Le Liban, qui compte treize camps de réfugiés palestiniens, a payé un très lourd tribut au crime commis en 1948 contre les Palestiniens, contraints à l'émigration. Le Liban, parce qu'il soutient l'idée d'une paix globale au Moyen-Orient, a accueilli à Beyrouth le sommet de la Ligue arabe qui, en 2002, a approuvé l'Initiative de paix arabe. Nous restons attachés à ce plan de paix et nous ferons tout pour qu'il soit mis en oeuvre, conformément aux critères définis par les parties. Nous souhaitons que les Palestiniens puissent revenir sur leur terre, mais quoi qu'il en soit, le Liban ne pourra les naturaliser. Leur nombre est considérable, et notre pays est trop petit ; ce serait remettre en cause le délicat équilibre entre les communautés libanaises auquel nous sommes très attachés et qui est inscrit dans notre Constitution. L'ensemble de la population libanaise est contre une naturalisation massive des Palestiniens.

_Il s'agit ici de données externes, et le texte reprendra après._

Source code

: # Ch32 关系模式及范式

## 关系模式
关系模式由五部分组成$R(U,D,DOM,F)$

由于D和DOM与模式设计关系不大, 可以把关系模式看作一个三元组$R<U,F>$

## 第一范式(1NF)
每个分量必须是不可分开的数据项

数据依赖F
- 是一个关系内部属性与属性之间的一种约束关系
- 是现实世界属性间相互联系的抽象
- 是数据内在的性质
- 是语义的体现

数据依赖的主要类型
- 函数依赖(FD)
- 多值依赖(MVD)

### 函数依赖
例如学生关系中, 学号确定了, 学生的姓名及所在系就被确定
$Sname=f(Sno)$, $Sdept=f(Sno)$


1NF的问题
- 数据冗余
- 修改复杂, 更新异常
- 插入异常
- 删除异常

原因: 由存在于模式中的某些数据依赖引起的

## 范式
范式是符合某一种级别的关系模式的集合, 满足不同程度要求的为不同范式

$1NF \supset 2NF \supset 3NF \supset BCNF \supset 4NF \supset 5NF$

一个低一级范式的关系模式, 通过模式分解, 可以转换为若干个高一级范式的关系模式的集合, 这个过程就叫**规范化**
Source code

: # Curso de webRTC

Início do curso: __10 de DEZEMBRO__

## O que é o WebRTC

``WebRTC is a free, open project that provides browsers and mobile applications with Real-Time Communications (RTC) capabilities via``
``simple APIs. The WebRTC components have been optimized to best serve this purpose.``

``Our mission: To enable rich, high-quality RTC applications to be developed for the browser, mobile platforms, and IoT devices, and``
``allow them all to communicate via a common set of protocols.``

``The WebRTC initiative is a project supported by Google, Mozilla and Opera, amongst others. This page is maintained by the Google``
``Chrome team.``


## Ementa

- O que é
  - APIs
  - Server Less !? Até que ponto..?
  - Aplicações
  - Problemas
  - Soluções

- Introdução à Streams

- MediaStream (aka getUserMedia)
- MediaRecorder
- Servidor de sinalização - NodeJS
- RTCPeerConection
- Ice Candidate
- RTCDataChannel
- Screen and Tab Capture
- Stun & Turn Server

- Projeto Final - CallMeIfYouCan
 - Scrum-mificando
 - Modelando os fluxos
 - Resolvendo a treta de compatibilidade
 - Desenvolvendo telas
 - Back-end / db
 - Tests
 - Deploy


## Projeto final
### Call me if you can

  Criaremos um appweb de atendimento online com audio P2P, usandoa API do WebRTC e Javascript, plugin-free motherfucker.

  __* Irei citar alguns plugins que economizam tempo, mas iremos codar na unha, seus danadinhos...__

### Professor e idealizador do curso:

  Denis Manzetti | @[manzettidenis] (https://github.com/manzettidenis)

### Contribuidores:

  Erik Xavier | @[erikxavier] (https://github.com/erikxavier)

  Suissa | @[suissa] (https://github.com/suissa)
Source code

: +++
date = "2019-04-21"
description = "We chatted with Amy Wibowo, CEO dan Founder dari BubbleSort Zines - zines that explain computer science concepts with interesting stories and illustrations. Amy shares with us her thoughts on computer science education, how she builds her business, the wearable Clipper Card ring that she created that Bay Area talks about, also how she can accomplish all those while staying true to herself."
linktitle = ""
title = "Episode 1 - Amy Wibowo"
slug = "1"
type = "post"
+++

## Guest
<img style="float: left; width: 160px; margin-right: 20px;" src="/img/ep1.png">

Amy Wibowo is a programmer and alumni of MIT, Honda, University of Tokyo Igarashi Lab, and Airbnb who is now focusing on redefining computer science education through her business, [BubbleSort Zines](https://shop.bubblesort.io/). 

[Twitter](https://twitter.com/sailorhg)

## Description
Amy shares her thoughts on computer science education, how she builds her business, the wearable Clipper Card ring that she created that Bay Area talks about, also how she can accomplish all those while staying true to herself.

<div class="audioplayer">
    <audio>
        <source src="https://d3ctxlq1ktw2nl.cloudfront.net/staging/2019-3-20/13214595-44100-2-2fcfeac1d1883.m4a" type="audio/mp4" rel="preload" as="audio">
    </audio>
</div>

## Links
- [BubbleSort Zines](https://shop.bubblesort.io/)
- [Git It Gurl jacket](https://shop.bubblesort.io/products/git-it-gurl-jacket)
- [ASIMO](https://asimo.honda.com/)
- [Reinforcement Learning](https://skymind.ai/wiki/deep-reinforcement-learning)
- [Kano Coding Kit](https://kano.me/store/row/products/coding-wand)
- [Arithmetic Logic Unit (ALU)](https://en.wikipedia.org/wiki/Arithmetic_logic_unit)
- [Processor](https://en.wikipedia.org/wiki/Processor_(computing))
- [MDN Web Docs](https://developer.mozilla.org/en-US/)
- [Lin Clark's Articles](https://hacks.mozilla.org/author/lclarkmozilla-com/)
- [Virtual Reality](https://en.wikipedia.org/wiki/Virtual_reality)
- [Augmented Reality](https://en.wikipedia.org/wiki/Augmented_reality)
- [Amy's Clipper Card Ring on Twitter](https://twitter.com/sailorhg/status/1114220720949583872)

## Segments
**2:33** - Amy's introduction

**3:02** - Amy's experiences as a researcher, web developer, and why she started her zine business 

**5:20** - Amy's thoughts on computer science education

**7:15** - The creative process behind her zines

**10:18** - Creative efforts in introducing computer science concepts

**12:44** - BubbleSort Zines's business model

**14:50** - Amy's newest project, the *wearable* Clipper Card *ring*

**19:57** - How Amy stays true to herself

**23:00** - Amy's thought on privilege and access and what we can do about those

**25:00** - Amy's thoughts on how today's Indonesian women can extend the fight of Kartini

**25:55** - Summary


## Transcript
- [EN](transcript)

Cela étant, particulièrement depuis le retrait, en 2005, des troupes syriennes de son territoire, le Liban a multiplié les efforts en faveur des réfugiés palestiniens, faisant de son mieux pour assouplir les relations entre eux et les autorités. J'ai moi-même, lorsque de mon arrivée au pouvoir, cherché à rapprocher les points de vue en créant une Commission pour le dialogue national qui a permis de progresser, bien que les choses aient été rendues très difficiles par l'invasion israélienne et par les attentats terroristes perpétrés contre l'armée libanaise par le Fatah al Islam, dont les membres se sont réfugiés dans le camp de Nahr El Bared. Récemment, le Parlement a adopté une loi qui permet aux réfugiés palestiniens d'exercer certains emplois dans le secteur privé, exception faite des professions réglementées. De grands efforts sont donc réalisés pour favoriser leur intégration dans la société libanaise et, avec la participation de la communauté internationale, nous avons entrepris de reconstruire le camp de Nahr El Bared. Notre groupe parlementaire est très attaché à ce que les Palestiniens du Liban soient traités de manière équitable jusqu'au moment où ils pourront revenir sur leurs terres.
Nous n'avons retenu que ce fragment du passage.